Even though ATVs and other off-road vehicles are often not legally permitted on roads and highways, many outdoor enthusiasts make the mistake of considering ATVs the same as cars. However, ATV law is extremely complicated, and ATVs are not registered the same way cars are. In fact, if you are an uninsured driver, you may face significant difficulties after an ATV accident. This is especially true if you collide with a car on a New Mexico street.

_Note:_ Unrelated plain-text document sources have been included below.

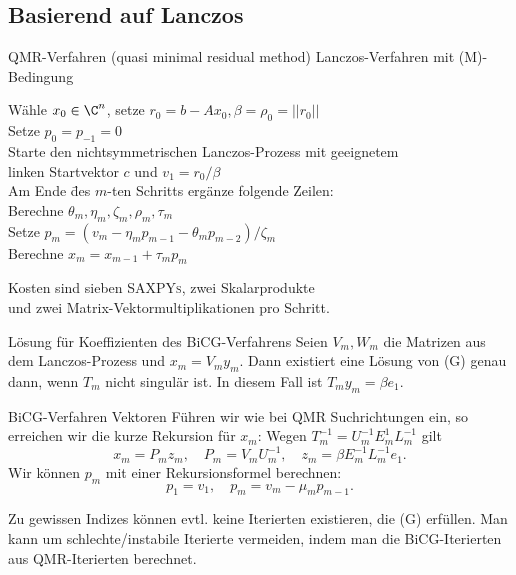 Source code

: \subsection{Basierend auf Lanczos}

\begin{karte}{QMR-Verfahren (quasi minimal residual method)}
    Lanczos-Verfahren mit (M)-Bedingung
    \begin{tabbing}
        Wähle \( x_0 \in \C^n \), setze \(r_0 = b - A x_0, \beta = \rho_0 = ||r_0||\) \\
        Setze \( p_0 = p_{-1} = 0 \)  \\
        Starte den nichtsymmetrischen Lanczos-Prozess mit geeignetem \\
        linken Startvektor \(c\) und \(v_1 = r_0/\beta\) \\
        Am Ende \= des \(m\)-ten Schritts ergänze folgende Zeilen:\\
        \> Berechne \( \theta_m, \eta_m, \zeta_m, \rho_m, \tau_m \) \\
        \> Setze \( p_m = (v_m - \eta_m p_{m-1} - \theta_m p_{m-2})/\zeta_m \) \\
        \> Berechne \( x_m = x_{m-1} + \tau_m p_m \)
    \end{tabbing}
    Kosten sind sieben \textsc{SAXPYs}, zwei Skalarprodukte \\
    und zwei Matrix-Vektormultiplikationen pro Schritt.
\end{karte}

\begin{karte}{Lösung für Koeffizienten des BiCG-Verfahrens}
    Seien \(V_m, W_m\) die Matrizen aus dem Lanczos-Prozess 
    und \(x_m = V_m y_m\). Dann existiert eine Lösung von (G) 
    genau dann, wenn \(T_m\) nicht singulär ist. In diesem Fall ist 
    \(T_m y_m = \beta e_1\).
\end{karte}

\begin{karte}{BiCG-Verfahren Vektoren}
    Führen wir wie bei QMR Suchrichtungen ein, so erreichen wir die 
    kurze Rekursion für \(x_m\): Wegen \( T_m^{-1} = U_m^{-1} E_m^{1} L_m^{-1} \) gilt 
    \[ x_m = P_m z_m, \quad P_m = V_m U_m^{-1}, \quad z_m = \beta E_m^{-1} L_m^{-1} e_1. \]
    Wir können \(p_m\) mit einer Rekursionsformel berechnen: 
    \[ p_1 = v_1, \quad p_m = v_m - \mu_m p_{m-1}.\]

    Zu gewissen Indizes können evtl. keine Iterierten existieren, die (G) 
    erfüllen. Man kann um schlechte/instabile Iterierte vermeiden, 
    indem man die BiCG-Iterierten aus QMR-Iterierten berechnet. 
\end{karte}

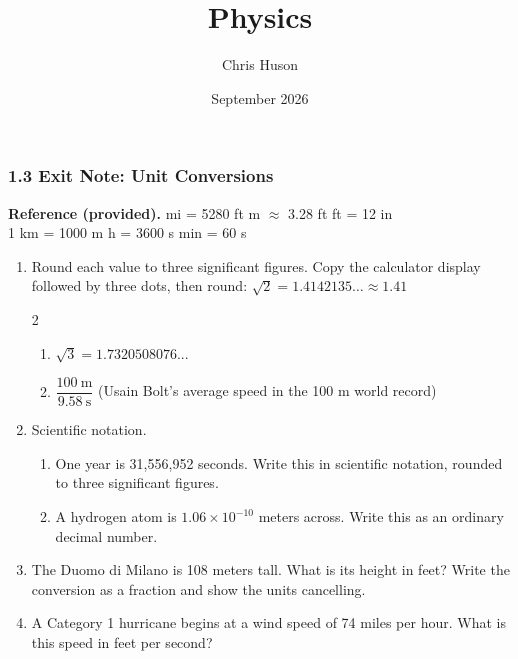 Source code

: \documentclass[12pt, twoside]{article}
\title{Physics}
\author{Chris Huson}
\date{September 2026}
\begin{document}
\subsubsection*{1.3 Exit Note: Unit Conversions}

\textbf{Reference (provided).}  mi = 5280 ft  m $\approx$ 3.28 ft  ft = 12 in \\
1 km = 1000 m  h = 3600 s  min = 60 s

\vspace{0.35cm}

\begin{enumerate}[itemsep=0.7cm]

\item Round each value to three significant figures. Copy the calculator display
  followed by three dots, then round: $\sqrt{2} = 1.4142135\ldots \approx 1.41$
  \begin{multicols}{2}
    \begin{enumerate}[itemsep=1.5cm]
      \item $\sqrt{3}= 1.7320508076...$
      \item $\dfrac{100~\text{m}}{9.58~\text{s}}$ \quad (Usain Bolt's average speed
        in the 100 m world record)
    \end{enumerate}
  \end{multicols} \vspace{0.5cm}

\item Scientific notation.
  \begin{enumerate}[itemsep=2.2cm]
    \item One year is 31{,}556{,}952 seconds. Write this in scientific notation,
      rounded to three significant figures.
    \item A hydrogen atom is $1.06 \times 10^{-10}$ meters across. Write this as an
      ordinary decimal number.
  \end{enumerate} \vspace{2.0cm}

\item The Duomo di Milano is 108 meters tall. What is its height in feet? Write the
  conversion as a fraction and show the units cancelling. \vspace{2cm}

\item A Category 1 hurricane begins at a wind speed of 74 miles per hour. What is
  this speed in feet per second? \vspace{3.4cm}


\end{enumerate}
\end{document}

New Mexico sets out specific laws for the use and registration of off-highway motor vehicles, or OHVs. Technically ATVs and other OHVs should not be operated by an unlicensed, uninsured driver, or by underage drivers without specific motorcycle or driver’s permits. However, many people ignore this and use OHVs as recreational vehicles or farm vehicles, often allowing unlicensed, uninsured or underage drivers to use them without supervision. If you should get into an accident under these conditions, you may have little recourse for recovery of personal inijury.
Even more, if that accident involves a collision with a motor vehicle on or near public streets, you may face fines and penalties for violating OHV law. Driving an OHV on or near public roads is immensely dangerous, and can result in significant or catastrophic injury in the event of a motor vehicle collision when OHVs do not offer as much coverage, protection, or impact cushioning as typically much larger motor vehicles.
This blog post is for informational purposes only, and should not be construed as legal advice.